» **TO DO**: Please copy every line below that contains the string "date".

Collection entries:
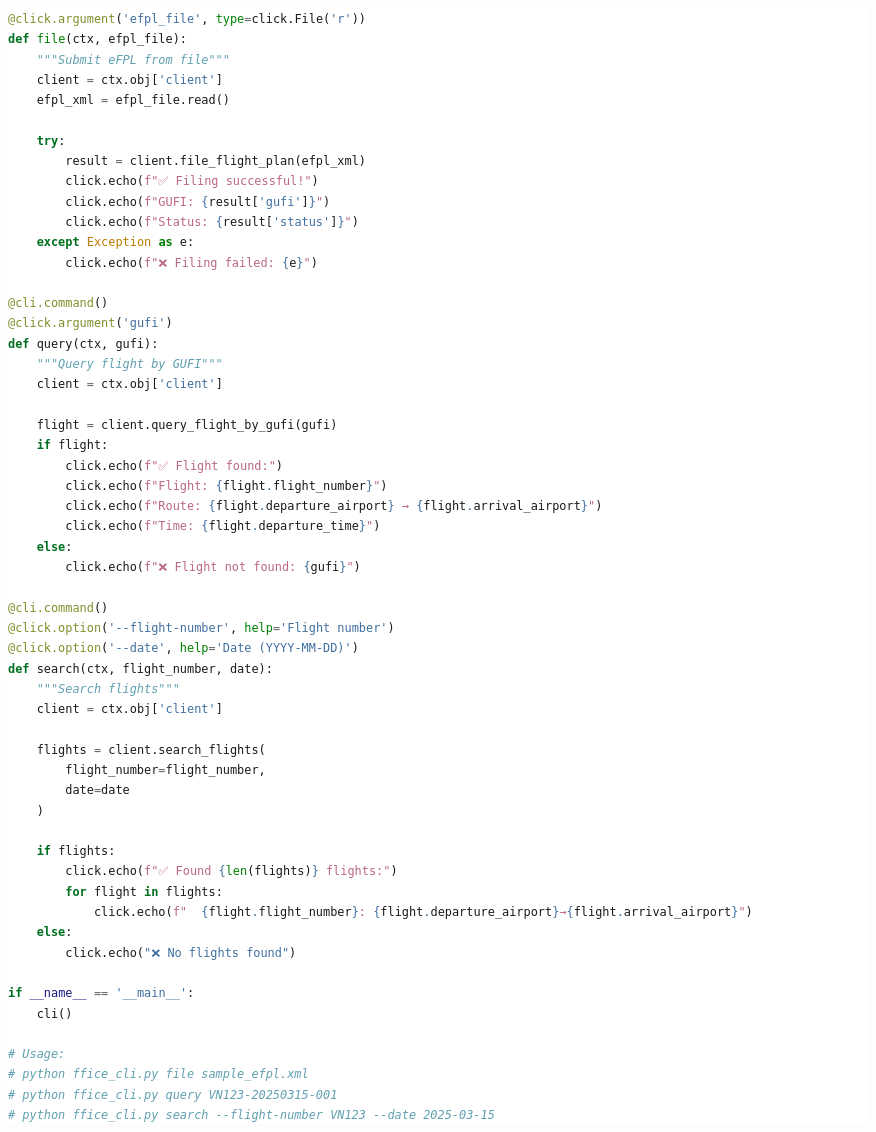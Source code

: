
 ```python
@click.argument('efpl_file', type=click.File('r'))
def file(ctx, efpl_file):
    """Submit eFPL from file"""
    client = ctx.obj['client']
    efpl_xml = efpl_file.read()
    
    try:
        result = client.file_flight_plan(efpl_xml)
        click.echo(f"✅ Filing successful!")
        click.echo(f"GUFI: {result['gufi']}")
        click.echo(f"Status: {result['status']}")
    except Exception as e:
        click.echo(f"❌ Filing failed: {e}")

@cli.command()
@click.argument('gufi')
def query(ctx, gufi):
    """Query flight by GUFI"""
    client = ctx.obj['client']
    
    flight = client.query_flight_by_gufi(gufi)
    if flight:
        click.echo(f"✅ Flight found:")
        click.echo(f"Flight: {flight.flight_number}")
        click.echo(f"Route: {flight.departure_airport} → {flight.arrival_airport}")
        click.echo(f"Time: {flight.departure_time}")
    else:
        click.echo(f"❌ Flight not found: {gufi}")

@cli.command()
@click.option('--flight-number', help='Flight number')
@click.option('--date', help='Date (YYYY-MM-DD)')
def search(ctx, flight_number, date):
    """Search flights"""
    client = ctx.obj['client']
    
    flights = client.search_flights(
        flight_number=flight_number,
        date=date
    )
    
    if flights:
        click.echo(f"✅ Found {len(flights)} flights:")
        for flight in flights:
            click.echo(f"  {flight.flight_number}: {flight.departure_airport}→{flight.arrival_airport}")
    else:
        click.echo("❌ No flights found")

if __name__ == '__main__':
    cli()

# Usage:
# python ffice_cli.py file sample_efpl.xml
# python ffice_cli.py query VN123-20250315-001
# python ffice_cli.py search --flight-number VN123 --date 2025-03-15
```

» **REPLY**:
@click.option('--date', help='Date (YYYY-MM-DD)')
def search(ctx, flight_number, date):
        date=date
# python ffice_cli.py search --flight-number VN123 --date 2025-03-15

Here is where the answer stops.